OUT(x) : {chapter 4 draft of 'SSES" 'SSES" "SSEY', Niceties by Elizabeth Mikesch (released), Travel Notes by Stanley Crawford (back from printer), The Static Herd by Beth Steidle (to the printer) & misc continued ramblings on the perils of individuality & gender}

... not that the output has much to do with the input in this equationed occasion, dear Internet. The Derrida book we started to talk about in the last post ... it sort of loses steam after the first essay, especially when Derrida gets all religious on our ass, bringing in His judaism ... even has the gall to speculate that not only all of humanity but writing is derived from judaism. We'll have more to generally say about this later, as this seems to be what has been preoccupying our mind mostly this past week—this idea of attaching attributes or qualities to personal ego & in the process alienating those not privy to your club, whether it be religion, race, sexual orientation or gender ... & how in the end it's the art/information that gets compromised.

In the 7th essay on "Freud and the Scene of Writing," Derrida says some interesting things that tie in w/ our recent thoughts on man vs. machine, spurned by reading How We Became Posthuman.

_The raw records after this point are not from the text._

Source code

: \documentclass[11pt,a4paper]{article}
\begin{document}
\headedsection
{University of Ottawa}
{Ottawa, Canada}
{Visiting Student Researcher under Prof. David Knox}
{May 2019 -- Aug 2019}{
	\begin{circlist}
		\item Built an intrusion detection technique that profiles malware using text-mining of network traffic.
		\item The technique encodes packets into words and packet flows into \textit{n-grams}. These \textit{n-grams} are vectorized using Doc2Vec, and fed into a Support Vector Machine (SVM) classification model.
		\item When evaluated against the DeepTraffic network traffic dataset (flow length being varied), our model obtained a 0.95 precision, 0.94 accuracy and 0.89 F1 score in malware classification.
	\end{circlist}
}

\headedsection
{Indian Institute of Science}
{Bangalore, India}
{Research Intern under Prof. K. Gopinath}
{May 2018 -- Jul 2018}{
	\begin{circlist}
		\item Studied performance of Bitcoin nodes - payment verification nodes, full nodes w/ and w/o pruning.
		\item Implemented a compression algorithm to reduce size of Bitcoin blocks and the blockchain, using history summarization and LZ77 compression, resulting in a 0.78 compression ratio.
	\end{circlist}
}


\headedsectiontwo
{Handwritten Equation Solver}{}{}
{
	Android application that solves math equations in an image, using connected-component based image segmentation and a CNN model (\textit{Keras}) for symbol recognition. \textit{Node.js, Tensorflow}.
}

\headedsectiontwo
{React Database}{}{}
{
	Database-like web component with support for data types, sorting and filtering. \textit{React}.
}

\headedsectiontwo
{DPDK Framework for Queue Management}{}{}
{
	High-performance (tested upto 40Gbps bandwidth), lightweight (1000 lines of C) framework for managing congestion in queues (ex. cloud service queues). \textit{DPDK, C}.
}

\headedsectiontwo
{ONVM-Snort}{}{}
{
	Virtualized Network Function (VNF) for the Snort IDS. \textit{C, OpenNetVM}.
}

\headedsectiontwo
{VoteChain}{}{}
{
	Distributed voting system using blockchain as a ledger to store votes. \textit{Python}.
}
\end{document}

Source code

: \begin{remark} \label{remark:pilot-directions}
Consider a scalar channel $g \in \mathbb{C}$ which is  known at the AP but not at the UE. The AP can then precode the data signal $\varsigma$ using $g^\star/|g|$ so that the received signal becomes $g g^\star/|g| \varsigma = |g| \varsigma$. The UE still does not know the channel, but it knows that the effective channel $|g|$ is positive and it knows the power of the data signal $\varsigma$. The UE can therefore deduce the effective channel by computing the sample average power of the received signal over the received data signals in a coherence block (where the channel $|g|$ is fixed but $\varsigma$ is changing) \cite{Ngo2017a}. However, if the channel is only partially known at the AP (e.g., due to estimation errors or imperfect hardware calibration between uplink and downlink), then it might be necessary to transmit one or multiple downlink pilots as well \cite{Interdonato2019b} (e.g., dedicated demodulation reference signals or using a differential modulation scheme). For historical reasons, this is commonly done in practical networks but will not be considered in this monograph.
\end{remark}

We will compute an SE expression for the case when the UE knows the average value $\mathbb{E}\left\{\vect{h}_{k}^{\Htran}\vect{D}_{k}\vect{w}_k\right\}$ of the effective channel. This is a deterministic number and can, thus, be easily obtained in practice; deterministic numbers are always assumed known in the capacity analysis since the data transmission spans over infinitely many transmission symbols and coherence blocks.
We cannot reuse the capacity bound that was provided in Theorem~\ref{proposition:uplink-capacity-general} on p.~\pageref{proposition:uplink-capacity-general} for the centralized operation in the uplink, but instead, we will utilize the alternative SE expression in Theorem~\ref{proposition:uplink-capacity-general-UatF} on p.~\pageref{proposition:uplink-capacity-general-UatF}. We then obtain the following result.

«The machine is dead. It is death. Not because we risk death in playing machines, but because the origin of machines is the relation to death. In a letter to Fliess, it will be recalled, Freud, evoking his representation of the psychical apparatus, had the impression of being faced with a machine which would soon run by itself. But what was to run by itself was the psyche and not its imitation or mechanical representation. For the latter does not live. Representation is death.»

... & then he ends the essay by posing the question: «How for example, on the stage of history, can writing as excrement separated from the living flesh and the sacred body of the hieroglyph (Artaud), but put into communication with what is said in Numbers about the parched woman drinking the inky dust of the law; or what is said in Exekiel about the son of man who fills his entrails with the scroll of the law which has become sweet as honey in his mouth?»

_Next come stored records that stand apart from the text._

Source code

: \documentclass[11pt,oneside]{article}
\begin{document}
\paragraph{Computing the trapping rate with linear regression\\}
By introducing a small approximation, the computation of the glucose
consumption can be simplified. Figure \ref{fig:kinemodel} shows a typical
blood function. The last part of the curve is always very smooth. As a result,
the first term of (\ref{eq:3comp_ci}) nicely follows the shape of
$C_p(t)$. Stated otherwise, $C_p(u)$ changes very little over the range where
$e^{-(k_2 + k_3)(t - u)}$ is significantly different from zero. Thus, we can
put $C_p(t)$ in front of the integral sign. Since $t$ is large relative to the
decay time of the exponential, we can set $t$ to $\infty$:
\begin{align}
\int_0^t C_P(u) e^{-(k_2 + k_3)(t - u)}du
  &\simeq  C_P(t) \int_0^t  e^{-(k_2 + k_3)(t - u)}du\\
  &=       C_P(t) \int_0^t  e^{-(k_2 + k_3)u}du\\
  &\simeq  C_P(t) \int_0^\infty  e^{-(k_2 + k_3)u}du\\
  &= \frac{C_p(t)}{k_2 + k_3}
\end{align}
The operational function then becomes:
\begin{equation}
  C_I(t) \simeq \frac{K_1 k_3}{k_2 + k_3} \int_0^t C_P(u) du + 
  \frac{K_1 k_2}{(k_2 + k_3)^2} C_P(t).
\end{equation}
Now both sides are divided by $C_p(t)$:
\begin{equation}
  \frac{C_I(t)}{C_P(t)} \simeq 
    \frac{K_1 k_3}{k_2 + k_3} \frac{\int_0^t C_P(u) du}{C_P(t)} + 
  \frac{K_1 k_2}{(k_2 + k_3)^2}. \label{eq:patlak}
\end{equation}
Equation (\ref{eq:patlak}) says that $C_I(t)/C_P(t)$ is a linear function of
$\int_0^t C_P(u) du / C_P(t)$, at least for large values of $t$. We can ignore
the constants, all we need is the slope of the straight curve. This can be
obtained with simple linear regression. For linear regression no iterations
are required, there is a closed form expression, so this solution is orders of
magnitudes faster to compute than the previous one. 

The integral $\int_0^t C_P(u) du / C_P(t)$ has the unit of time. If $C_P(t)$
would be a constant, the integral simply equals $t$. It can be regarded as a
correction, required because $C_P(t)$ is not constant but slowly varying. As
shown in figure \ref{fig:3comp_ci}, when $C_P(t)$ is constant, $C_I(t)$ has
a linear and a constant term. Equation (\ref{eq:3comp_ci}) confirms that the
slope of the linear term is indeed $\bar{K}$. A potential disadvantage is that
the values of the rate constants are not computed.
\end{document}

Not exactly sure what he means, but it sounds cool ... the way he says it. The collection redeems itself somewhat by the 10th essay, on "Structure, Sign, and Play in the Discourse of the Human Sciences" ... especially in talking about bricolage & Lévi-Strauss (who also seems to be on our mind a lot lately): «There is a critique of language in the form of bricolage, and it has even been said that bricolage is critical of language itself.»

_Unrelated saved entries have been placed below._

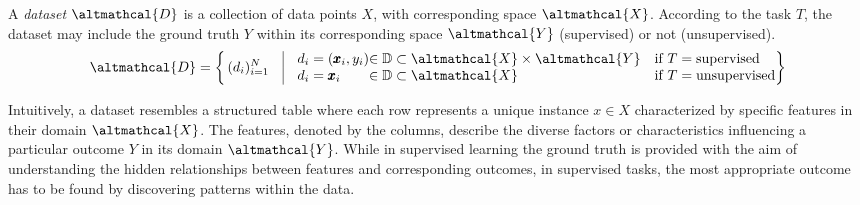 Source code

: \begin{definition}[Dataset]\label{def:dataset}
    A \textit{dataset} $\altmathcal{D}$ is a collection of data points $X$, with corresponding space $\altmathcal{X}$.
    According to the task $T$, the dataset may include the ground truth $Y$ within its corresponding space $\altmathcal{Y}$ (supervised) or not (unsupervised).
    \begin{equation*}\label{eq:dataset}
        \altmathcal{D} = \left\lbrace\,
        (d_i)_{i=1}^N  \quad \begin{array}{|@{}l@{}l@{\quad}l@{}}
            \quad d_i = (\pmb{x}_i, y_i) & \in \mathbb{D} \subset \altmathcal{X} \times \altmathcal{Y} & \text{{if }} T = \text{{supervised}} \\
            \quad d_i = \pmb{x}_i & \in \mathbb{D} \subset \altmathcal{X} & \text{{if }} T = \text{{unsupervised}}
        \end{array}
        \right\rbrace
    \end{equation*}
\end{definition}

Intuitively, a dataset resembles a structured table where each row represents a unique instance $x \in X$ characterized by specific features in their domain $\altmathcal{X}$.
The features, denoted by the columns, describe the diverse factors or characteristics influencing a particular outcome $Y$ in its domain $\altmathcal{Y}$.
While in supervised learning the ground truth is provided with the aim of understanding the hidden relationships between features and corresponding outcomes, in supervised tasks, the most appropriate outcome has to be found by discovering patterns within the data.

Derrida then goes on to relate this to the role of author & mythology & how it relates to the notion of absence (quoting Lévi-Strauss):

«The absence of a center is here the absence of a subject and the absence of author: "Thus the myth and musical work are like conductors of an orchestra, whose audience becomes the silent performers. It it is now asked where the real center of the work is to be found, the answer is that this is impossible to determine. Music and mythology bring man face to face with potential objects of which only the shadows are actualized .... Myths are anonymous.»

Ever since the self-authored Ark Codex (inspired in large part by reading Derrida), we've strived to cast our absentee ballot as author ... continuously trying to question the role of writers in relation to book, or more generally artists & art, bricklayers & bricks. More recently we've thinking beyond this, more generally about the human impulse to tether ego to our physical existence ... how to liberate ourself from human bondage. Not sure what this has to do w/ the above bricolaged bric-a-brac ... we're just thinking out loud ...

Bukowski, Derrida, Leyner

The Mark Leyner book—The Sugar Frosted Nutsack—was a guilty pleasure. We admit (somewhat shamefully) that in the 90s we indulged in most everything Leyner wrote ... but—not sure if it's him or us—he's lost his charm somewhat in this most recent outing. Still ridiculously funny & smutty, but perhaps over the top ... too shticky.

Bukowski's Tales of Ordinary Madness was another book we enjoyed in the 90s, or 80s, along w/ most of his other books ... but re-reading it, not sure it stands the test of time. Bukowski got away w/ being a degenerate & misogynist asshole back then—maybe cuz every once in a while he'd interject something sweet & sensitive—but now we're not sure there's enough payoff. Or maybe it's just us, taking ourselves too seriously ... or again, maybe cuz we've been dwelling on this separation of writers & their writing & Bukowski is definitely in the camp of writers where it's more about the writer than the writing ... his life as a sort of performance art w/ his writing being just the way he self-documented himself. But if you take Bukowski out of the equation, if you didn't have the beastly image of Bukowski writing it—as anonymous texts—the actual writing is meaningless testosteroni & cheese.

We were reading Bukowski mostly cuz our brother was reading him in the travel journal we are currently reading/editing, in the name of Chaulky (we finished a draft of chapter 3 of 'SSES" 'SSES" "SSEY'—which we tentatively entitled «Diary from the Halcyon Fish Delly (Proteus)»). In this chapter, our brother continues on his odyssey to Nepal & India & eventually circling back home to L.A., effectively ending the Telemachus book, w/i the larger book. And we remain in Manhattanville. It's snowing again, the Hudson sill looks like a glacier & the groundhog saw it's shadow.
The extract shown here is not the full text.